Stored items from a collection

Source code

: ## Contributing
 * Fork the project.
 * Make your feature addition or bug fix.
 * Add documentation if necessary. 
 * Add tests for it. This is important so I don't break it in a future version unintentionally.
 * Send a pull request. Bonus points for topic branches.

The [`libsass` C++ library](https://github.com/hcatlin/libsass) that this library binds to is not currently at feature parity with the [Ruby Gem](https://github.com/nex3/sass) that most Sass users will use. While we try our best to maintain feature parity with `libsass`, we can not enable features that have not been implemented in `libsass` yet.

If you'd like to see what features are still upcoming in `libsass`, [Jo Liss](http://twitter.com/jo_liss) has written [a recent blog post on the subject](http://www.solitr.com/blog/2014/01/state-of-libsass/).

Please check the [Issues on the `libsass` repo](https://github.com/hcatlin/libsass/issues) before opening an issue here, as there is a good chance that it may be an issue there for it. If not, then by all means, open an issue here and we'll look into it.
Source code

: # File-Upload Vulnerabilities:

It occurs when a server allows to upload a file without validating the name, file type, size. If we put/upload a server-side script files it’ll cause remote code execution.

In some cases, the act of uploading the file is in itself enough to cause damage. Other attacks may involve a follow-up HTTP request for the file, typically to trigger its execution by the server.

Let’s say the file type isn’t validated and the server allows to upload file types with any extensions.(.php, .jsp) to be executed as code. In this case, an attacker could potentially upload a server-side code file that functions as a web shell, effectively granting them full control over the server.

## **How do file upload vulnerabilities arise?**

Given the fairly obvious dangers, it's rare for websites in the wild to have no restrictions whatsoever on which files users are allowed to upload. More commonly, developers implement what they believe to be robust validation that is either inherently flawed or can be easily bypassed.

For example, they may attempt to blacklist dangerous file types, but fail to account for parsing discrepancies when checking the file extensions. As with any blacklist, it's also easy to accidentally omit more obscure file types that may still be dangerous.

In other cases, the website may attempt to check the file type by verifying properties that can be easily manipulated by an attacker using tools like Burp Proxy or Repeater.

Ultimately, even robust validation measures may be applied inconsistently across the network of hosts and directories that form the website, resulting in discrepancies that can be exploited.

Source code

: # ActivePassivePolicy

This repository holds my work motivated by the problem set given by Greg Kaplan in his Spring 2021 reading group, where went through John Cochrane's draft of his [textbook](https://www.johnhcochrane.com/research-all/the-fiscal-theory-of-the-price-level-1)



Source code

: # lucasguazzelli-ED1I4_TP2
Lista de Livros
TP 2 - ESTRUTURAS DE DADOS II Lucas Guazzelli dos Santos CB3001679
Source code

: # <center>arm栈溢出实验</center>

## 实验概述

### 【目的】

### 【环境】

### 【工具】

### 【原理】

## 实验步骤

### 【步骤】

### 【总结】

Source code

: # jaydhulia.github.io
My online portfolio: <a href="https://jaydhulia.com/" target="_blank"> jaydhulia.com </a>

# WHAT THIS TASK INVOLVES
Print every line of the records exactly. Omit nothing.

# TASK OUTPUT
Source code

: ## Contributing
 * Fork the project.
 * Make your feature addition or bug fix.
 * Add documentation if necessary. 
 * Add tests for it. This is important so I don't break it in a future version unintentionally.
 * Send a pull request. Bonus points for topic branches.

The [`libsass` C++ library](https://github.com/hcatlin/libsass) that this library binds to is not currently at feature parity with the [Ruby Gem](https://github.com/nex3/sass) that most Sass users will use. While we try our best to maintain feature parity with `libsass`, we can not enable features that have not been implemented in `libsass` yet.

If you'd like to see what features are still upcoming in `libsass`, [Jo Liss](http://twitter.com/jo_liss) has written [a recent blog post on the subject](http://www.solitr.com/blog/2014/01/state-of-libsass/).

Please check the [Issues on the `libsass` repo](https://github.com/hcatlin/libsass/issues) before opening an issue here, as there is a good chance that it may be an issue there for it. If not, then by all means, open an issue here and we'll look into it.
Source code

: # File-Upload Vulnerabilities:

It occurs when a server allows to upload a file without validating the name, file type, size. If we put/upload a server-side script files it’ll cause remote code execution.

In some cases, the act of uploading the file is in itself enough to cause damage. Other attacks may involve a follow-up HTTP request for the file, typically to trigger its execution by the server.

Let’s say the file type isn’t validated and the server allows to upload file types with any extensions.(.php, .jsp) to be executed as code. In this case, an attacker could potentially upload a server-side code file that functions as a web shell, effectively granting them full control over the server.

## **How do file upload vulnerabilities arise?**

Given the fairly obvious dangers, it's rare for websites in the wild to have no restrictions whatsoever on which files users are allowed to upload. More commonly, developers implement what they believe to be robust validation that is either inherently flawed or can be easily bypassed.

For example, they may attempt to blacklist dangerous file types, but fail to account for parsing discrepancies when checking the file extensions. As with any blacklist, it's also easy to accidentally omit more obscure file types that may still be dangerous.

In other cases, the website may attempt to check the file type by verifying properties that can be easily manipulated by an attacker using tools like Burp Proxy or Repeater.

Ultimately, even robust validation measures may be applied inconsistently across the network of hosts and directories that form the website, resulting in discrepancies that can be exploited.

Source code

: # ActivePassivePolicy

This repository holds my work motivated by the problem set given by Greg Kaplan in his Spring 2021 reading group, where went through John Cochrane's draft of his [textbook](https://www.johnhcochrane.com/research-all/the-fiscal-theory-of-the-price-level-1)



Source code

: # lucasguazzelli-ED1I4_TP2
Lista de Livros
TP 2 - ESTRUTURAS DE DADOS II Lucas Guazzelli dos Santos CB3001679
Source code

: # <center>arm栈溢出实验</center>

## 实验概述

### 【目的】

### 【环境】

### 【工具】

### 【原理】

## 实验步骤

### 【步骤】

### 【总结】

Source code

: # jaydhulia.github.io
My online portfolio: <a href="https://jaydhulia.com/" target="_blank"> jaydhulia.com </a>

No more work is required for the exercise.